Cathleen Robertson, V. Valley Communications Center
80861-3
| Wash. Ct. App. | Jun 28, 2021Background
- Valley Communications Center (VCC) is a regional 911 center; plaintiffs are a class of call receivers and dispatchers who must be ready one second after the hour in an open “Com Room.”
- Employees are paid hourly per scheduled shift (with a biometric "hand-punch" and a gracing period) rather than for each minute; they allege nine preshift tasks were required but uncompensated.
- Plaintiffs identified nine preshift tasks; the trial court granted summary judgment that six of them were noncompensable (two as not "work," four on de minimis grounds) and left three tasks for trial.
- Plaintiffs retained Dr. Siskin to survey class members about time spent on the remaining three preshift tasks; the survey asked for time "per shift" rather than explicitly "preshift."

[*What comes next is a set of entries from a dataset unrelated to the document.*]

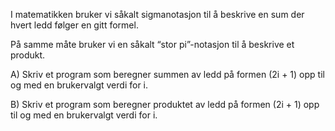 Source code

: I matematikken bruker vi såkalt sigmanotasjon til å beskrive en sum der hvert ledd følger en gitt formel.

På samme måte bruker vi en såkalt “stor pi”-notasjon til å beskrive et produkt.

A) Skriv et program som beregner summen av ledd på formen (2i + 1) opp til og med en brukervalgt verdi for i.

B) Skriv et program som beregner produktet av ledd på formen (2i + 1) opp til og med en brukervalgt verdi for i.
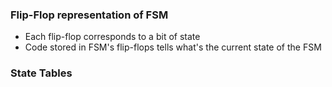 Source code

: ### Flip-Flop representation of FSM
- Each flip-flop corresponds to a bit of state
- Code stored in FSM's flip-flops tells what's the current state of the FSM
### State Tables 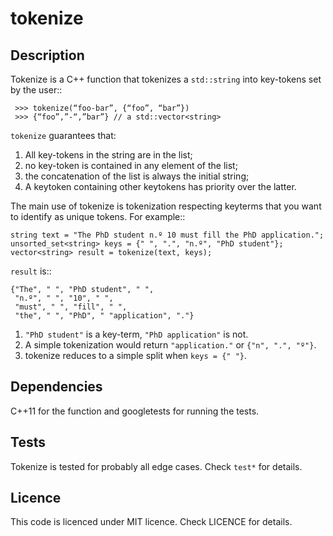 # tokenize

## Description
Tokenize is a C++ function that tokenizes a `std::string` into key-tokens
set by the user::

     >>> tokenize(“foo-bar”, {“foo”, “bar”})
     >>> {“foo”,”-“,”bar”} // a std::vector<string>

`tokenize` guarantees that:

1. All key-tokens in the string are in the list; 
2. no key-token is contained in any element of the list;
2. the concatenation of the list is always the initial string;
3. A keytoken containing other keytokens has priority over the latter.

The main use of tokenize is tokenization respecting keyterms that you
want to identify as unique tokens. For example::

    string text = "The PhD student n.º 10 must fill the PhD application.";
    unsorted_set<string> keys = {" ", ".", "n.º", "PhD student"};
    vector<string> result = tokenize(text, keys);

`result` is::

    {"The", " ", "PhD student", " ", 
     "n.º", " ", "10", " ",
     "must", " ", "fill", " ", 
     "the", " ", "PhD", " "application", "."}

1. `"PhD student"` is a key-term, `"PhD application"` is not.
2. A simple tokenization would return `"application."` or `{"n", ".", "º"}`.
3. tokenize reduces to a simple split when `keys = {" "}`.

## Dependencies

C++11 for the function and googletests for running the tests.

## Tests

Tokenize is tested for probably all edge cases. Check `test*` for details.

## Licence

This code is licenced under MIT licence. Check LICENCE for details.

- VCC's expert found 18% of responses impossible (reported pre-shift task time exceeding time in the building pre-shift); the trial court excluded the survey and Siskin's opinions under ER 702 and ER 403 and thereafter granted summary judgment dismissing the case after plaintiffs conceded they could not prove classwide damages without the survey.
Issues
| Issue | Plaintiff's Argument | Defendant's Argument | Held |
|---|---|---|---|
| Are six preshift tasks compensable work under the MWA or noncompensable (including by de minimis)? | The tasks are compensable preparatory work; Washington should follow FLSA/de minimis principles to recover time. | Tasks are not "work" (not for employer's benefit or control) or, alternatively, are de minimis and not recoverable. | Court: Did not adopt federal de minimis for MWA (declined to apply Lindow/de minimis). Summary judgment correctly granted on locating ergonomic equipment (not "work"); summary judgment on signing up for breaks was erroneous (genuine fact issue); de minimis-based dismissals were improper because WA has not adopted the federal de minimis rule. |
| Was the Siskin survey and his expert testimony admissible? | Survey was a standard technique; wording defects go to weight, not admissibility; jury should decide credibility. | Survey was fundamentally flawed (asked "per shift," not "preshift"), with a sizable portion of impossible responses, risking confusion and misleading the jury. | Court: Trial court did not abuse discretion in excluding the survey and Siskin under ER 702/403 because the question wording was materially misleading given the preshift/per-shift distinction. |
| Was dismissal appropriate where plaintiffs conceded they could not prove classwide damages without the survey (and was court’s refusal to award double damages erroneous)? | Excluding the survey was error, so plaintiffs retained a case; trial court should not have dismissed. | Plaintiffs conceded inability to prove damages absent the survey; dismissal was proper. | Court: Affirmed dismissal: plaintiffs conceded inability to prove damages on remaining claims without the survey; court need not reach double-damages issue. |
Key Cases Cited
- Stevens v. Brink's Home Sec., Inc., 162 Wn.2d 42 (summary judgment and evidence standard in Washington)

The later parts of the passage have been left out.